16. Wie greift Ihr Risikomanagement in den Alltag bei Planung und Bau ein?

Ich bezeichne unser Vorgehen ganz bewusst als Chancen- und Risiken-Management und sehe es als holistisches Programm. In der technischen Literatur wird nur von Risikomanagement gesprochen, Chancen werden als positives Risiko verstanden. Ich halte es jedoch für wichtig, explizit von Chancen zu sprechen, denn dieses Denken motiviert die Verantwortlichen, Chancen bewusst zu suchen. Mit diesem Herangehen wurde beispielsweise eine Verwendung für den Bündner Schiefer gefunden, der bis dahin immer als nicht wieder verwertbares Ausbruchmaterial eingestuft worden war. Seit 6 Wochen bearbeiten wir in einem von uns entwickelten Aufbereitungszyklus nun diesen Schiefer und setzen ihn dem Beton zu.

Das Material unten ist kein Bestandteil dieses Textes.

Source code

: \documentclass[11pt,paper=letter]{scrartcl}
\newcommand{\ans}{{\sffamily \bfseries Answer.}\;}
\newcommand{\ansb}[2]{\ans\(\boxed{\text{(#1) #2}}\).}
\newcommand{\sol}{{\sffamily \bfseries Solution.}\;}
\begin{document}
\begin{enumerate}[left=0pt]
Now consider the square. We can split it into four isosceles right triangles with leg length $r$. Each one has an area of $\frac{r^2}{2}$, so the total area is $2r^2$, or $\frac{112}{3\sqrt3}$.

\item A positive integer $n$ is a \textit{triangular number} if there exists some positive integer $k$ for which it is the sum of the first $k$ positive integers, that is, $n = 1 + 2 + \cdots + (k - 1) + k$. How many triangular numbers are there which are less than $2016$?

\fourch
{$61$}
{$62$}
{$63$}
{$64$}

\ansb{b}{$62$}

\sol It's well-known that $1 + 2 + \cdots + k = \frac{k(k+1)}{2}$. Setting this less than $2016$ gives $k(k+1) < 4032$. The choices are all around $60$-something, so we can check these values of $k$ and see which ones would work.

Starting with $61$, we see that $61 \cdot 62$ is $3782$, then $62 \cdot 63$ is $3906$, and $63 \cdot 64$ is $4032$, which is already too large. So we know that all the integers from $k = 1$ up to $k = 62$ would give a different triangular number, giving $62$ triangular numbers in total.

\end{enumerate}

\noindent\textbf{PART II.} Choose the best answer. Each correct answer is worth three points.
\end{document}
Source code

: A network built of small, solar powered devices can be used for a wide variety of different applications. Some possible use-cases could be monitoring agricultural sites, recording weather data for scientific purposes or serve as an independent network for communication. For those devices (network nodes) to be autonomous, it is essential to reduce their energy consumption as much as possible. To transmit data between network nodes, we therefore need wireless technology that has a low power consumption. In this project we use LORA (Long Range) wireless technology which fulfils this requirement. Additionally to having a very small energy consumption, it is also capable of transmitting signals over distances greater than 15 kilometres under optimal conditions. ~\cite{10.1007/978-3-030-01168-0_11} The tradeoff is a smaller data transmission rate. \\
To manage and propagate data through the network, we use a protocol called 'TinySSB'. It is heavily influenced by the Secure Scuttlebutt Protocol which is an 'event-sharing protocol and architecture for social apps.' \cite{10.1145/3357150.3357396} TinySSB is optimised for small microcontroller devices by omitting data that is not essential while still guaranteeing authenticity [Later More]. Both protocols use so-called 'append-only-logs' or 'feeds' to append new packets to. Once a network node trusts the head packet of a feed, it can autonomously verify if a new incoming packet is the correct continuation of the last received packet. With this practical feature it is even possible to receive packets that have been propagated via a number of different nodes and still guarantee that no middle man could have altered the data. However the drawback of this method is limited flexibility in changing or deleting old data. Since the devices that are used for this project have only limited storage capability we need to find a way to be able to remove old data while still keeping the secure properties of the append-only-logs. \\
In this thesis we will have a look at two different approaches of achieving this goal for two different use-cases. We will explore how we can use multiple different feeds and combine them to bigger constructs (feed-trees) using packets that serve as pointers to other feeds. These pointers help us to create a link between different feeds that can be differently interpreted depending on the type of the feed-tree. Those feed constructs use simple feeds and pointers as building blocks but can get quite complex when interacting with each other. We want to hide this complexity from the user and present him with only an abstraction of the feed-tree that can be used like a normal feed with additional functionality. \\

17. Sind alle Risiken quantifizierbar?

Wir unterscheiden in unserem Programm 1.) identifizierbare und quantifizierbare Risiken, 2.) erwartbare, aber nicht quantifizierbare Risiken und 3.) unbekannte, extreme Risiken.
Für die quantifizierbaren Risiken haben wir ein strukturiertes, EDV-unterstütztes Chancen- und Risiken-Programm entwickelt. Auf unserem BBT SE-Portal sind alle identifizierten und quantifizierten Risiken gelistet. Wir gehen einmal jährlich strukturiert, Baulos für Baulos, mit den Projektverantwortlichen, den Geologen, Hydrogeologen und Geotechnikern sowie den weiteren Fachleuten, die für die Planung und  Bauausführung verantwortlich sind, durch. Es werden die möglichen Risiken besprochen, die Eintrittswahrscheinlichkeiten geschätzt und mögliche Auswirkungen beschrieben und monetär bewertet. Nach diesem Erst-Prozess, der intern analysiert und rein auf Erfahrung aufgebaut ist, gibt es dann eine externe Expertengruppe, die sich aus Projektverantwortlichen anderer Tunnelbauten zusammensetzt. Mit diesen diskutieren und bewerten wir final die getroffenen Annahmen und Maßnahmen.
Dies ist kein einfacher Prozess, denn er verlangt viel Kommunikation und auch Motivation von den Mitarbeitern auf der Baustelle. Für den Einzelnen ist es oft viel einfacher, ein Problem auf sich zukommen zu lassen und dann zu reagieren, als proaktiv darauf zuzugehen.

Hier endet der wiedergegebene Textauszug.